In full and without alteration, write out the data below.

[Records from a data collection]
+ + + + + + +
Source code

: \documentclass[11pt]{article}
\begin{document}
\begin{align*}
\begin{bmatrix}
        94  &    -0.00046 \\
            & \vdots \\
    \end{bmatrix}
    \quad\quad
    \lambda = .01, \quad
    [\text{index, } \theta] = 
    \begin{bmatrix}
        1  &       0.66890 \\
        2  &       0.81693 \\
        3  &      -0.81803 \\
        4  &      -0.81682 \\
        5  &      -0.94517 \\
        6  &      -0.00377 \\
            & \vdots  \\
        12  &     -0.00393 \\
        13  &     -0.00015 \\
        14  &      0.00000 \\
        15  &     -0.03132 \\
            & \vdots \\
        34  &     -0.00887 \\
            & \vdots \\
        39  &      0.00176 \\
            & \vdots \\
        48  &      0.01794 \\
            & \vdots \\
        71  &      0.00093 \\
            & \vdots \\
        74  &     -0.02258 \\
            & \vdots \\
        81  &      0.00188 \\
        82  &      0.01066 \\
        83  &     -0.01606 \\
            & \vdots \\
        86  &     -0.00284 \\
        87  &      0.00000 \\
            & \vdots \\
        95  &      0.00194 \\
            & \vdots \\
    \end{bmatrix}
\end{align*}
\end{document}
+ + + + + + +
(COMPLETED EXERCISE):
Source code

: \documentclass[11pt]{article}
\begin{document}
\begin{align*}
\begin{bmatrix}
        94  &    -0.00046 \\
            & \vdots \\
    \end{bmatrix}
    \quad\quad
    \lambda = .01, \quad
    [\text{index, } \theta] = 
    \begin{bmatrix}
        1  &       0.66890 \\
        2  &       0.81693 \\
        3  &      -0.81803 \\
        4  &      -0.81682 \\
        5  &      -0.94517 \\
        6  &      -0.00377 \\
            & \vdots  \\
        12  &     -0.00393 \\
        13  &     -0.00015 \\
        14  &      0.00000 \\
        15  &     -0.03132 \\
            & \vdots \\
        34  &     -0.00887 \\
            & \vdots \\
        39  &      0.00176 \\
            & \vdots \\
        48  &      0.01794 \\
            & \vdots \\
        71  &      0.00093 \\
            & \vdots \\
        74  &     -0.02258 \\
            & \vdots \\
        81  &      0.00188 \\
        82  &      0.01066 \\
        83  &     -0.01606 \\
            & \vdots \\
        86  &     -0.00284 \\
        87  &      0.00000 \\
            & \vdots \\
        95  &      0.00194 \\
            & \vdots \\
    \end{bmatrix}
\end{align*}
\end{document}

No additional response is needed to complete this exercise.